I use my own build-chain with Gulp/LiveScript, but I found that some Plugin-Devs mentioned that supporting non-CLI-users was getting harder[0]

Now I have the fear that Ember will become a huge Rails like code generator blob in the future :\

    [0] http://ef4.github.io/liquid-fire/#/installation


That's pretty much what ember is now. Which is not a bad thing per se, but can be frustrating and was one of the reasons we chose React/Flummox over Ember; plugging in non-Ember specific tools into the build system becomes more difficult vs having a pipeline you have control over!


Any particular reason why you chose to roll your own workflow instead of using ember-cli? (in most use cases I read about, people already had this before ember-cli matured).


It seems like it prescribed too much.

I want to use LiveScript, Emblem and Stylus with the build modules of my choosing.
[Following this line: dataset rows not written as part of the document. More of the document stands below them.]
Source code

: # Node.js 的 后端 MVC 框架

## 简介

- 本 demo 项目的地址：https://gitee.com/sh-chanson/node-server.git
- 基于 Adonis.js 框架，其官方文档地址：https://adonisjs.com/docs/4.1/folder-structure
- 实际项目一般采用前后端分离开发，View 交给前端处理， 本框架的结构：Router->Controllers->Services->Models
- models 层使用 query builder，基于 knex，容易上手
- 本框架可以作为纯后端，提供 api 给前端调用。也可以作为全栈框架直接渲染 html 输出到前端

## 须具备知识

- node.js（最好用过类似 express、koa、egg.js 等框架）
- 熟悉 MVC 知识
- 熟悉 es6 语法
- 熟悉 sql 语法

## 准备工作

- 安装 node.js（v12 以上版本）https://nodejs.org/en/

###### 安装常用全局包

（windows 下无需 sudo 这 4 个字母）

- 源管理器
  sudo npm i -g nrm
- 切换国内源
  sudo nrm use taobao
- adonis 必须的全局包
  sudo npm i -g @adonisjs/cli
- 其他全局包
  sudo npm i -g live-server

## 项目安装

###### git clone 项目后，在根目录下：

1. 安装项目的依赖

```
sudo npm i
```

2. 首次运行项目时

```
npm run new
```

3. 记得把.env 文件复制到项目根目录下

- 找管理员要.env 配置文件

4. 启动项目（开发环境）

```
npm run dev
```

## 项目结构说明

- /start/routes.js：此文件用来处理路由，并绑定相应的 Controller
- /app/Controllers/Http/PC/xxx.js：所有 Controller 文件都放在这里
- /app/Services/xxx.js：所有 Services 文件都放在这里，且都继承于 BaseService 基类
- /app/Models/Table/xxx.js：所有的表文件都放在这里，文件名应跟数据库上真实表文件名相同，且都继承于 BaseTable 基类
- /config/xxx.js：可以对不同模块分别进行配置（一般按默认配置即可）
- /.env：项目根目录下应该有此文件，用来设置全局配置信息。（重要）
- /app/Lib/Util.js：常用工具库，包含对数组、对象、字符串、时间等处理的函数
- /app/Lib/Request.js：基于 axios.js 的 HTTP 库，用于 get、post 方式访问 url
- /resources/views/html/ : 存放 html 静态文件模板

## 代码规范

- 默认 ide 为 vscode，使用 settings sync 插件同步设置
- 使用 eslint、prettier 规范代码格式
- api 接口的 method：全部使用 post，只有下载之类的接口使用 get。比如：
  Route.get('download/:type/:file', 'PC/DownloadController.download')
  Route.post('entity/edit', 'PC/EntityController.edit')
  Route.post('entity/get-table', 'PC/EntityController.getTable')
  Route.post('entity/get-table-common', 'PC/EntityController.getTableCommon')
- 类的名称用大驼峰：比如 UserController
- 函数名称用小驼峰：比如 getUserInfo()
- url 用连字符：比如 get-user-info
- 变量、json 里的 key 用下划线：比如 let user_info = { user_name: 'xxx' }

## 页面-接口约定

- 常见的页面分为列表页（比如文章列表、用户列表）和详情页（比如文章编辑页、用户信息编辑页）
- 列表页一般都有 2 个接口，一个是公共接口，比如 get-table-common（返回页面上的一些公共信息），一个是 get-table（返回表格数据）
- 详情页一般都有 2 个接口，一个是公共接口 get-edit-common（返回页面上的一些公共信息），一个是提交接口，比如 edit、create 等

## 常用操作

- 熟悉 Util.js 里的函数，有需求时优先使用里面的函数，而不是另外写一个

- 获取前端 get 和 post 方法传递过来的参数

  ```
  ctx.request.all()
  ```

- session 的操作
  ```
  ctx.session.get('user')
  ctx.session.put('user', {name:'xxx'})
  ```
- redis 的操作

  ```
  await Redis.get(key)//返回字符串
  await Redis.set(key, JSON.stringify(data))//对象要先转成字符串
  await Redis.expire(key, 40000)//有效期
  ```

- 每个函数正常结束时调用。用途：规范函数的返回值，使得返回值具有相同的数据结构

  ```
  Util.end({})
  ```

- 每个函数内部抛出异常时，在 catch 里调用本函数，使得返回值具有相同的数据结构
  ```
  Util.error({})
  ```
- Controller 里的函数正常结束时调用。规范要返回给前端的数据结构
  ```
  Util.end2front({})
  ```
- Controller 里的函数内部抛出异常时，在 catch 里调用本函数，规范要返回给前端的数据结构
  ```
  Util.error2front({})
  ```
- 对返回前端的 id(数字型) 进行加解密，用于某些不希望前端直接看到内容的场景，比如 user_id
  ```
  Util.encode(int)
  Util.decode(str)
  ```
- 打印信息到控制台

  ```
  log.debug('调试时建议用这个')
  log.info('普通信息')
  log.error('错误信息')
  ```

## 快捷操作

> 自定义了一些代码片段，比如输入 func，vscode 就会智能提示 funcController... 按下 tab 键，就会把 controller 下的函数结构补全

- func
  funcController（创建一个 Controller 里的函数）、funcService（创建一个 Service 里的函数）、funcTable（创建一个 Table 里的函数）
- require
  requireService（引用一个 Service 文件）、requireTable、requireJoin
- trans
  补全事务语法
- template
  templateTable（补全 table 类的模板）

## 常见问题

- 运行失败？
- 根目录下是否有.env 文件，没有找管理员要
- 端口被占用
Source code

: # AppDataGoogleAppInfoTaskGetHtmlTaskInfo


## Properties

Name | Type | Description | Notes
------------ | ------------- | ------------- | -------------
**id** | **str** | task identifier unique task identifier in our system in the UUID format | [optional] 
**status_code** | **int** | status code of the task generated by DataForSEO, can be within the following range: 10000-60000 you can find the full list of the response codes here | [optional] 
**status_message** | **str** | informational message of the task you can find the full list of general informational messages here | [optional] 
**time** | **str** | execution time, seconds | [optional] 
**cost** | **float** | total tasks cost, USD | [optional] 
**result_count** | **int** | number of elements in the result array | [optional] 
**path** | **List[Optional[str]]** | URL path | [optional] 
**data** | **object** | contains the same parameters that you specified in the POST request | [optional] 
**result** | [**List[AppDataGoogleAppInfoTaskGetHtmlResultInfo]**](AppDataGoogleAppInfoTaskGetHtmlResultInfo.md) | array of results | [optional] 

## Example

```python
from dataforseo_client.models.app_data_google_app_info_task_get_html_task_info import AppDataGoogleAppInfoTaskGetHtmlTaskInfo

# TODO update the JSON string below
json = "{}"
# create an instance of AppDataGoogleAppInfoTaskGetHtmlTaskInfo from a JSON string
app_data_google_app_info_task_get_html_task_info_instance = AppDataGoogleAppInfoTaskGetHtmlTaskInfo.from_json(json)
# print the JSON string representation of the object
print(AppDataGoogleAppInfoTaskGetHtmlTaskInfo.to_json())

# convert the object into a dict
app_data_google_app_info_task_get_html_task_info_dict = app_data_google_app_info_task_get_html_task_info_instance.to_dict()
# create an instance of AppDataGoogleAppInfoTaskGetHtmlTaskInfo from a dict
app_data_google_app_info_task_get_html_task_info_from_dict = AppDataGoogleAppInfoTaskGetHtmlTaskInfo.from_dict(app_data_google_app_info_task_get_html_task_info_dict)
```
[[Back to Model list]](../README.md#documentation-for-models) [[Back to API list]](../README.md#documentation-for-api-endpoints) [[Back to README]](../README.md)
Also I don't need any of these code generators. Broccoli feels also like they are running their own stuff just because they can.


I'm confused by this example:

    export default Component.extend({
      keyUp(event) {
        if (event.which === 13) {
          this.attrs['on-enter'](this.$().val());
        }
      }
   });
This is invalid ES5. I assume this is new ES6 module syntax, specifically the `keyUp(event) {`?


Having been rewriting a large system that was a disgusting jquery mishmash of terrible code in React/Flummox, all in ES6/ES7 classes and compiled down with Browserify, I'd never want to write JavaScript any other way. ES6 syntax like what you've pointed out is simply brilliant in everyday usage :)


yeah, it's ES6 shorthand for `keyUp: function (event) {`; the new syntax is valid both in objects and class definitions.